## DATA TO USE
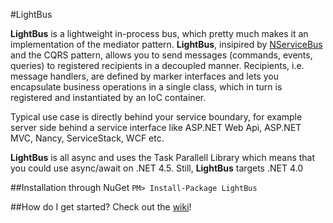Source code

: #LightBus

**LightBus** is a lightweight in-process bus, which pretty much makes it an implementation of the mediator pattern. **LightBus**, insipired by [NServiceBus](http://www.particular.net/) and the CQRS pattern, allows you to send messages (commands, events, queries) to registered recipients in a decoupled manner. Recipients, i.e. message handlers, are defined by marker interfaces and lets you encapsulate business operations in a single class, which in turn is registered and instantiated by an IoC container. 

Typical use case is directly behind your service boundary, for example server side behind a service interface like ASP.NET Web Api, ASP.NET MVC, Nancy, ServiceStack, WCF etc. 

**LightBus** is all async and uses the Task Parallell Library which means that you could use async/await on .NET 4.5. Still, **LightBus** targets .NET 4.0

##Installation through NuGet
```PM> Install-Package LightBus```

##How do I get started?
Check out the [wiki](https://github.com/kvarv/LightBus/wiki)!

## DIRECTIONS
The range runs from the line with "##Installation through NuGet" to the last line of the entries above, both included. Restate it word for word.

## ANSWER TO THIS TASK
##Installation through NuGet
```PM> Install-Package LightBus```

##How do I get started?
Check out the [wiki](https://github.com/kvarv/LightBus/wiki)!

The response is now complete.